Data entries

* * * * * * * * *

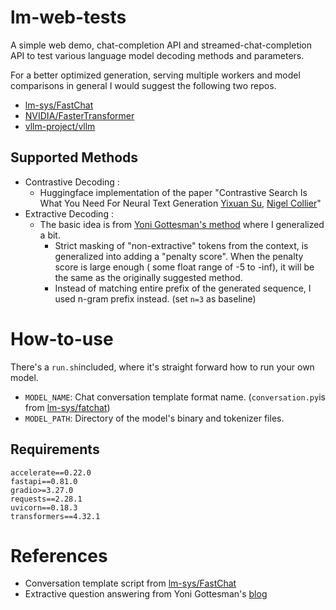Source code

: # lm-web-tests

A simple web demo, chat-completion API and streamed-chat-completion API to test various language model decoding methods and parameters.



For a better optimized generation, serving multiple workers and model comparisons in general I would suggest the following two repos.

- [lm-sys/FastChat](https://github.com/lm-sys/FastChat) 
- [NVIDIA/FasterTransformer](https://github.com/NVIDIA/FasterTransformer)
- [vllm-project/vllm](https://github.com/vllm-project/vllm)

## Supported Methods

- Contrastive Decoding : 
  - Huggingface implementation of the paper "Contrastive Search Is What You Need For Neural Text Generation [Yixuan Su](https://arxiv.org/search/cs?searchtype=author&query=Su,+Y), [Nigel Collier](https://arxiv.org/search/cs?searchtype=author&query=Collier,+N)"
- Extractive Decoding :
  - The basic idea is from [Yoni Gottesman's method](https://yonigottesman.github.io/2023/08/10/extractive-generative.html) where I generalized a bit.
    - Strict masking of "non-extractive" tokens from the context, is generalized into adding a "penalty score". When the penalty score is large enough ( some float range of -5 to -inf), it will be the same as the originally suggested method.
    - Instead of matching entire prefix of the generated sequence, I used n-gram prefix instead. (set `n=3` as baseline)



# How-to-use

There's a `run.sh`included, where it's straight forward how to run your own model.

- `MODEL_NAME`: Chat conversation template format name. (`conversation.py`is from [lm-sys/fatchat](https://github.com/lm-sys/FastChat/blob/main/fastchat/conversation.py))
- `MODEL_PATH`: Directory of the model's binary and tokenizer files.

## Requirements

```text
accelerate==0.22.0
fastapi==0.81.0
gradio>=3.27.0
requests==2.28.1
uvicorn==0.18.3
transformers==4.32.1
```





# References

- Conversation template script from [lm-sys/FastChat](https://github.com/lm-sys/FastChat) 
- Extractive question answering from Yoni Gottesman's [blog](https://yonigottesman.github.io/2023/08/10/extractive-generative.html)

* * * * * * * * *

Task details. All lines above with the word "generalized" need to be reported.

Response below.
  - The basic idea is from [Yoni Gottesman's method](https://yonigottesman.github.io/2023/08/10/extractive-generative.html) where I generalized a bit.
    - Strict masking of "non-extractive" tokens from the context, is generalized into adding a "penalty score". When the penalty score is large enough ( some float range of -5 to -inf), it will be the same as the originally suggested method.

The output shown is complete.